INPUT RECORDS Start Marker
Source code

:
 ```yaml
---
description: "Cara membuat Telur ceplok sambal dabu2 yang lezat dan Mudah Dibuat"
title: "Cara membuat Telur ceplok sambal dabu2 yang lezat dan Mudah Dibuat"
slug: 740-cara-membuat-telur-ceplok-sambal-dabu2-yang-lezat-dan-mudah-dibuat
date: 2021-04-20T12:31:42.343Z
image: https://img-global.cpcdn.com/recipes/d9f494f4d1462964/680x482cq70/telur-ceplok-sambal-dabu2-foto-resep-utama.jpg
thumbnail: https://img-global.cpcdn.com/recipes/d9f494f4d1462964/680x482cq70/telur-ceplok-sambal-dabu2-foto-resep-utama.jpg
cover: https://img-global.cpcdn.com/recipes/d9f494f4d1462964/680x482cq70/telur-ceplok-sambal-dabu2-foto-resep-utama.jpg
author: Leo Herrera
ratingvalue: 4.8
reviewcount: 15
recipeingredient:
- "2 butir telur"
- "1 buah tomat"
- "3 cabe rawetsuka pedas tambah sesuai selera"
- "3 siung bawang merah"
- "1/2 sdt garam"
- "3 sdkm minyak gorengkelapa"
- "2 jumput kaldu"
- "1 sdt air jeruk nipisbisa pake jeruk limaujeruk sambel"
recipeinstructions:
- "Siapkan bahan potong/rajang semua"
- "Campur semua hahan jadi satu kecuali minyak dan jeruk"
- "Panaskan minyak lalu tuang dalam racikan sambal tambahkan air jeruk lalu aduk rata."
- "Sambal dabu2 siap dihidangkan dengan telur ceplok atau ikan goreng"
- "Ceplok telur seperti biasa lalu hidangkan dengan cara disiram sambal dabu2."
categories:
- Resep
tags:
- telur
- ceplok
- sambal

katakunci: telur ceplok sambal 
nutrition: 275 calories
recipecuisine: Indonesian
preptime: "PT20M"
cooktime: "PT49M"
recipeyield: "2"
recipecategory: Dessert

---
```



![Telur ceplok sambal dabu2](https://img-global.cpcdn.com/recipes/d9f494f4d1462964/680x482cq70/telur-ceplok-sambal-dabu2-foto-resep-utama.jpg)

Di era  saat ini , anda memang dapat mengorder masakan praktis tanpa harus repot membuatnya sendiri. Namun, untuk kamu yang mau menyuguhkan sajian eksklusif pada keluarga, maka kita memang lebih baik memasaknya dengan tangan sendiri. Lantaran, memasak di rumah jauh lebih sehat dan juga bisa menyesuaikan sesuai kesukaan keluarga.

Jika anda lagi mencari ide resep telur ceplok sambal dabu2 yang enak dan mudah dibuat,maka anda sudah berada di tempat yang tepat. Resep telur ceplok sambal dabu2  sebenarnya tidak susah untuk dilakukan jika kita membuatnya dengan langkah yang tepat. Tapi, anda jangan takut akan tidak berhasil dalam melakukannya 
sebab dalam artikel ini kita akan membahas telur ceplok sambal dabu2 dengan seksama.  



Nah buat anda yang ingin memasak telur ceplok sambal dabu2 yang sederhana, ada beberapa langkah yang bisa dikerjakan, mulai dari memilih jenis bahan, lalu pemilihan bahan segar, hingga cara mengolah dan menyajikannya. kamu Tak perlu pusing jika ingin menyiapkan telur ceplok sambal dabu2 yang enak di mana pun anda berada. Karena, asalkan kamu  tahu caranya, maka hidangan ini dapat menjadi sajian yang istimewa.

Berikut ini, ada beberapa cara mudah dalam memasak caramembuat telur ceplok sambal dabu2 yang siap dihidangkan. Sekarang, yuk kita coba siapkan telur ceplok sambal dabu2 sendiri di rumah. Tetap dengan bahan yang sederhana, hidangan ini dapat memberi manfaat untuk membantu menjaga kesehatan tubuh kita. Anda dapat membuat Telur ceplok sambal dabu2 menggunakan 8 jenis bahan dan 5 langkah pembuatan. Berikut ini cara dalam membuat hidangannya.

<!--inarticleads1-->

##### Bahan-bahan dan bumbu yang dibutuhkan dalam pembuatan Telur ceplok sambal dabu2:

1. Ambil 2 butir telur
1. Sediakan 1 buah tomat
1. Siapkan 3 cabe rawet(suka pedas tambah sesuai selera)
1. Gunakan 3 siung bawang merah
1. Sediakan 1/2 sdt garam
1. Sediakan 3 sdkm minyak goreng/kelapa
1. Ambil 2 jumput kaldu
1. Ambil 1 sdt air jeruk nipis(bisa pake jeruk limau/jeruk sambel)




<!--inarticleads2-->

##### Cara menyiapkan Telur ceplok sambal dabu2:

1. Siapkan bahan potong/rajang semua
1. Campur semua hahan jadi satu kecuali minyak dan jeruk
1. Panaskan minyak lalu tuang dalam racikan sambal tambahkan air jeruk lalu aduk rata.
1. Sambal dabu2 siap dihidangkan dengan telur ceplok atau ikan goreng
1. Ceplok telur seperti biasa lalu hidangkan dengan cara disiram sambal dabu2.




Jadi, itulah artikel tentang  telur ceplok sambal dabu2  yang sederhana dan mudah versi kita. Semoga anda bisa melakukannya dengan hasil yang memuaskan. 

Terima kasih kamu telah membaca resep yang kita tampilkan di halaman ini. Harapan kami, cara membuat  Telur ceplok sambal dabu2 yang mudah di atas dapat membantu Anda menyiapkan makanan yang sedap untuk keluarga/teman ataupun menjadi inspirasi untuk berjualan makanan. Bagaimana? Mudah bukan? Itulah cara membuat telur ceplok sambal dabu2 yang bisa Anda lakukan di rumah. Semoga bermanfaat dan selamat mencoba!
INPUT RECORDS End Marker
### WHAT THIS TASK INVOLVES:
Would you copy every line of the entries in which "kecuali" appears?

### ANSWER SPACE:
- "Campur semua hahan jadi satu kecuali minyak dan jeruk"
1. Campur semua hahan jadi satu kecuali minyak dan jeruk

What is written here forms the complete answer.